═══ Material for this exercise
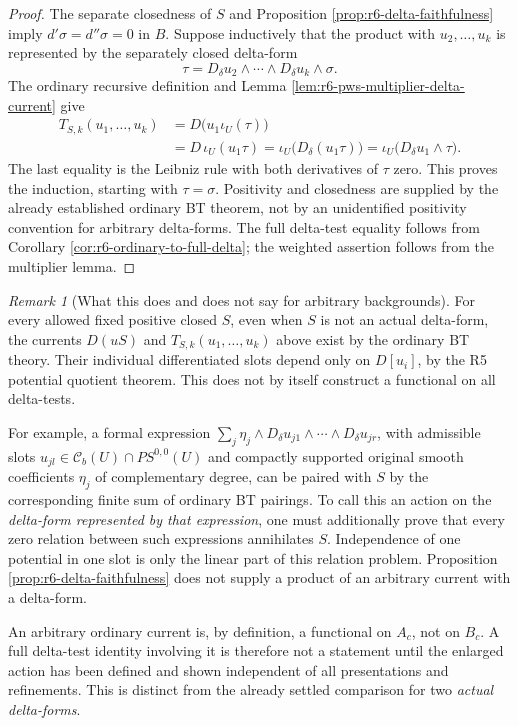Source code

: \documentclass[11pt,a4paper]{article}
\numberwithin{equation}{section}
\theoremstyle{definition}
\theoremstyle{remark}
\newtheorem{remark}[theorem]{Remark}
\begin{document}
\begin{proof}
The separate closedness of $S$ and Proposition
\ref{prop:r6-delta-faithfulness} imply
$d'\sigma=d''\sigma=0$ in $B$.  Suppose inductively that the product
with $u_2,\ldots,u_k$ is represented by the separately closed
delta-form
\[
                 \tau=D_\delta u_2\wedge\cdots\wedge
                                      D_\delta u_k\wedge\sigma.
\]
The ordinary recursive definition and Lemma
\ref{lem:r6-pws-multiplier-delta-current} give
\[
 \begin{split}
 T_{S,k}(u_1,\ldots,u_k)
      &=D\bigl(u_1\iota_U(\tau)\bigr)\\
      &=D\,\iota_U(u_1\tau)
       =\iota_U\bigl(D_\delta(u_1\tau)\bigr)
       =\iota_U\bigl(D_\delta u_1\wedge\tau\bigr).
 \end{split}
\]
The last equality is the Leibniz rule with both derivatives of
$\tau$ zero.  This proves the induction, starting with $\tau=\sigma$.
Positivity and closedness are supplied by the already established
ordinary BT theorem, not by an unidentified positivity convention
for arbitrary delta-forms.  The full delta-test equality follows
from Corollary \ref{cor:r6-ordinary-to-full-delta}; the weighted
assertion follows from the multiplier lemma.
\end{proof}

\begin{remark}[What this does and does not say for arbitrary backgrounds]
\label{rem:r6-arbitrary-background-delta-gate}
For every allowed fixed positive closed $S$, even when $S$ is not an
actual delta-form, the currents
$D(uS)$ and $T_{S,k}(u_1,\ldots,u_k)$ above exist by the ordinary
BT theory.  Their individual differentiated slots depend only on
$D[u_i]$, by the R5 potential quotient theorem.  This does not by
itself construct a functional on all delta-tests.

For example, a formal expression
$\sum_j\eta_j\wedge D_\delta u_{j1}\wedge\cdots\wedge
D_\delta u_{jr}$, with admissible slots
$u_{jl}\in\mathcal C_b(U)\cap PS^{0,0}(U)$ and compactly supported
original smooth coefficients $\eta_j$ of complementary degree,
can be paired with $S$ by the corresponding finite sum of ordinary
BT pairings.  To call this an action on the \emph{delta-form represented
by that expression}, one must additionally prove that every zero
relation between such expressions annihilates $S$.  Independence
of one potential in one slot is only the linear part of this
relation problem.  Proposition \ref{prop:r6-delta-faithfulness}
does not supply a product of an arbitrary current with a delta-form.

An arbitrary ordinary current is, by definition, a functional on
$A_c$, not on $B_c$.  A full delta-test identity involving it is
therefore not a statement until the enlarged action has been
defined and shown independent of all presentations and refinements.
This is distinct from the already settled comparison for two
\emph{actual delta-forms}.
\end{remark}
\end{document}
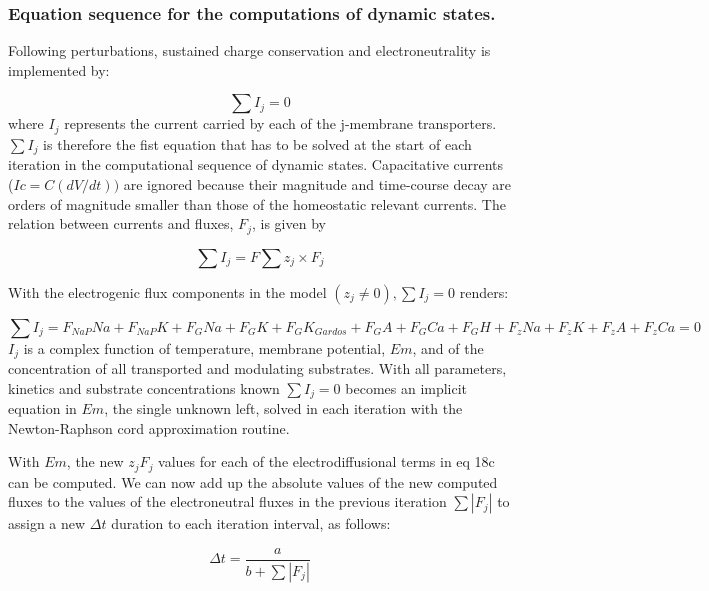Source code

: \documentclass[a4paper]{article}
\newcommand{\F}[2]{F_{#1}#2}
\begin{document}
\subsubsection{Equation sequence for the computations of dynamic states.}
Following perturbations, sustained charge conservation and electroneutrality is implemented by:

\setcounter{equation}{0}
\renewcommand{\theequation}{18\alph{equation}}

\begin{equation}
\sum I_j = 0 
\end{equation}
where $I_j$ represents the current carried by each of the j-membrane transporters. $\sum I_j$ is therefore the fist equation that has to be solved at the start of each iteration in the computational sequence of dynamic states. Capacitative currents ($Ic = C(dV/dt))$ are ignored because their magnitude and time-course decay are orders of magnitude smaller than those of the homeostatic relevant currents.  The relation between currents and fluxes, $F_j$, is given by 

\begin{equation}
\sum I_j = F\sum z_j\times F_j
\end{equation}

With the electrogenic flux components in the model $(z_j\neq 0), \sum I_j = 0$ renders:

\begin{equation}
\sum I_j = \F{NaP}{Na} + \F{NaP}{K} + \F{G}{Na} + \F{G}{K} + \F{G}{K_{Gardos}} + \F{G}{A} + \F{G}{Ca} + \F{G}{H} + \F{z}{Na} + \F{z}{K} + \F{z}{A} + \F{z}{Ca} = 0
\end{equation}
$I_j$ is a complex function of temperature, membrane potential, $Em$, and of the concentration of all transported and modulating substrates.  With all parameters, kinetics and substrate concentrations known $\sum I_j = 0$ becomes an implicit equation in $Em$, the single unknown left, solved in each iteration with the Newton-Raphson cord approximation routine.      

With $Em$, the new $z_jF_j$ values for each of the electrodiffusional terms in eq 18c can be computed.  We can now add up the absolute values of the new computed fluxes to the values of the electroneutral fluxes in the previous iteration $\sum |F_j|$ to assign a new $\Delta t$ duration to each iteration interval, as follows:  

\setcounter{equation}{18}
\renewcommand{\theequation}{\arabic{equation}}
\begin{equation}
\Delta t = \frac{a}{b + \sum|F_j|}
\end{equation}
\end{document}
══════
Problem description
With images excluded, write the records above out again exactly.

Output for this task
Source code

: \documentclass[11pt,a4paper]{article}
\numberwithin{equation}{section}
\theoremstyle{definition}
\theoremstyle{remark}
\newtheorem{remark}[theorem]{Remark}
\begin{document}
\begin{proof}
The separate closedness of $S$ and Proposition
\ref{prop:r6-delta-faithfulness} imply
$d'\sigma=d''\sigma=0$ in $B$.  Suppose inductively that the product
with $u_2,\ldots,u_k$ is represented by the separately closed
delta-form
\[
                 \tau=D_\delta u_2\wedge\cdots\wedge
                                      D_\delta u_k\wedge\sigma.
\]
The ordinary recursive definition and Lemma
\ref{lem:r6-pws-multiplier-delta-current} give
\[
 \begin{split}
 T_{S,k}(u_1,\ldots,u_k)
      &=D\bigl(u_1\iota_U(\tau)\bigr)\\
      &=D\,\iota_U(u_1\tau)
       =\iota_U\bigl(D_\delta(u_1\tau)\bigr)
       =\iota_U\bigl(D_\delta u_1\wedge\tau\bigr).
 \end{split}
\]
The last equality is the Leibniz rule with both derivatives of
$\tau$ zero.  This proves the induction, starting with $\tau=\sigma$.
Positivity and closedness are supplied by the already established
ordinary BT theorem, not by an unidentified positivity convention
for arbitrary delta-forms.  The full delta-test equality follows
from Corollary \ref{cor:r6-ordinary-to-full-delta}; the weighted
assertion follows from the multiplier lemma.
\end{proof}

\begin{remark}[What this does and does not say for arbitrary backgrounds]
\label{rem:r6-arbitrary-background-delta-gate}
For every allowed fixed positive closed $S$, even when $S$ is not an
actual delta-form, the currents
$D(uS)$ and $T_{S,k}(u_1,\ldots,u_k)$ above exist by the ordinary
BT theory.  Their individual differentiated slots depend only on
$D[u_i]$, by the R5 potential quotient theorem.  This does not by
itself construct a functional on all delta-tests.

For example, a formal expression
$\sum_j\eta_j\wedge D_\delta u_{j1}\wedge\cdots\wedge
D_\delta u_{jr}$, with admissible slots
$u_{jl}\in\mathcal C_b(U)\cap PS^{0,0}(U)$ and compactly supported
original smooth coefficients $\eta_j$ of complementary degree,
can be paired with $S$ by the corresponding finite sum of ordinary
BT pairings.  To call this an action on the \emph{delta-form represented
by that expression}, one must additionally prove that every zero
relation between such expressions annihilates $S$.  Independence
of one potential in one slot is only the linear part of this
relation problem.  Proposition \ref{prop:r6-delta-faithfulness}
does not supply a product of an arbitrary current with a delta-form.

An arbitrary ordinary current is, by definition, a functional on
$A_c$, not on $B_c$.  A full delta-test identity involving it is
therefore not a statement until the enlarged action has been
defined and shown independent of all presentations and refinements.
This is distinct from the already settled comparison for two
\emph{actual delta-forms}.
\end{remark}
\end{document}
Source code

: \documentclass[a4paper]{article}
\newcommand{\F}[2]{F_{#1}#2}
\begin{document}
\subsubsection{Equation sequence for the computations of dynamic states.}
Following perturbations, sustained charge conservation and electroneutrality is implemented by:

\setcounter{equation}{0}
\renewcommand{\theequation}{18\alph{equation}}

\begin{equation}
\sum I_j = 0 
\end{equation}
where $I_j$ represents the current carried by each of the j-membrane transporters. $\sum I_j$ is therefore the fist equation that has to be solved at the start of each iteration in the computational sequence of dynamic states. Capacitative currents ($Ic = C(dV/dt))$ are ignored because their magnitude and time-course decay are orders of magnitude smaller than those of the homeostatic relevant currents.  The relation between currents and fluxes, $F_j$, is given by 

\begin{equation}
\sum I_j = F\sum z_j\times F_j
\end{equation}

With the electrogenic flux components in the model $(z_j\neq 0), \sum I_j = 0$ renders:

\begin{equation}
\sum I_j = \F{NaP}{Na} + \F{NaP}{K} + \F{G}{Na} + \F{G}{K} + \F{G}{K_{Gardos}} + \F{G}{A} + \F{G}{Ca} + \F{G}{H} + \F{z}{Na} + \F{z}{K} + \F{z}{A} + \F{z}{Ca} = 0
\end{equation}
$I_j$ is a complex function of temperature, membrane potential, $Em$, and of the concentration of all transported and modulating substrates.  With all parameters, kinetics and substrate concentrations known $\sum I_j = 0$ becomes an implicit equation in $Em$, the single unknown left, solved in each iteration with the Newton-Raphson cord approximation routine.      

With $Em$, the new $z_jF_j$ values for each of the electrodiffusional terms in eq 18c can be computed.  We can now add up the absolute values of the new computed fluxes to the values of the electroneutral fluxes in the previous iteration $\sum |F_j|$ to assign a new $\Delta t$ duration to each iteration interval, as follows:  

\setcounter{equation}{18}
\renewcommand{\theequation}{\arabic{equation}}
\begin{equation}
\Delta t = \frac{a}{b + \sum|F_j|}
\end{equation}
\end{document}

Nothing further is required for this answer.